Could you reproduce the lines below from the one with "The $\cV$-categories $\cV$" through the one with "coproducts and coequalizers, but"? Keep both ends and add nothing.

**Source texts of formatted documents:**
::::

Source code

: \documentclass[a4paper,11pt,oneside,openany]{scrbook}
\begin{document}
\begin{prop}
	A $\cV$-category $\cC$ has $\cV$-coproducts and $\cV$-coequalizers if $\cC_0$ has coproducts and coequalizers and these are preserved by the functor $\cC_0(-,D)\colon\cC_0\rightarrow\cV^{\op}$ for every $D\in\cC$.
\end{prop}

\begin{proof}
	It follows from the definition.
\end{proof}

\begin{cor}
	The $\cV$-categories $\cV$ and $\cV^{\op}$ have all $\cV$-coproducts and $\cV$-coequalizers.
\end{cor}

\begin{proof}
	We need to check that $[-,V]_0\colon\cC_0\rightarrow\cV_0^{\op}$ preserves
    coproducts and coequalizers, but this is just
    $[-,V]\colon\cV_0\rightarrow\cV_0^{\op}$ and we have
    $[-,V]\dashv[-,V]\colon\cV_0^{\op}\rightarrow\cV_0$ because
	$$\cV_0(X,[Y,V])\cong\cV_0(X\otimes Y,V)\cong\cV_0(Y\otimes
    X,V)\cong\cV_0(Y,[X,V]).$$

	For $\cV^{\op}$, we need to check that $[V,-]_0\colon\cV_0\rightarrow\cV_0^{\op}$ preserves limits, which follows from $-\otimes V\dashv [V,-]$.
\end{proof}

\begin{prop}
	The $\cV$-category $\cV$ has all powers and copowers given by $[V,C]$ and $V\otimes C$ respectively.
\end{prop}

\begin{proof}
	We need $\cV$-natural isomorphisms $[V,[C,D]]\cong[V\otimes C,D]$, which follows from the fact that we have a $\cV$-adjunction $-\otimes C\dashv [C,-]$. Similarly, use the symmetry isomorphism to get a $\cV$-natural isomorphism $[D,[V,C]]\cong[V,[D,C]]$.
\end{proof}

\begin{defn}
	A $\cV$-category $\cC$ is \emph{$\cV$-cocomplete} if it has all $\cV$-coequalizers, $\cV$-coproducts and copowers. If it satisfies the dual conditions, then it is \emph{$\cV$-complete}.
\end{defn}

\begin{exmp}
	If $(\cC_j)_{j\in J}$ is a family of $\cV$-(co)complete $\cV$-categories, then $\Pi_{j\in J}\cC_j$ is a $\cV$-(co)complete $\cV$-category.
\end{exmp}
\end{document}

::::

**Solution:**
	The $\cV$-categories $\cV$ and $\cV^{\op}$ have all $\cV$-coproducts and $\cV$-coequalizers.
\end{cor}

\begin{proof}
	We need to check that $[-,V]_0\colon\cC_0\rightarrow\cV_0^{\op}$ preserves
    coproducts and coequalizers, but this is just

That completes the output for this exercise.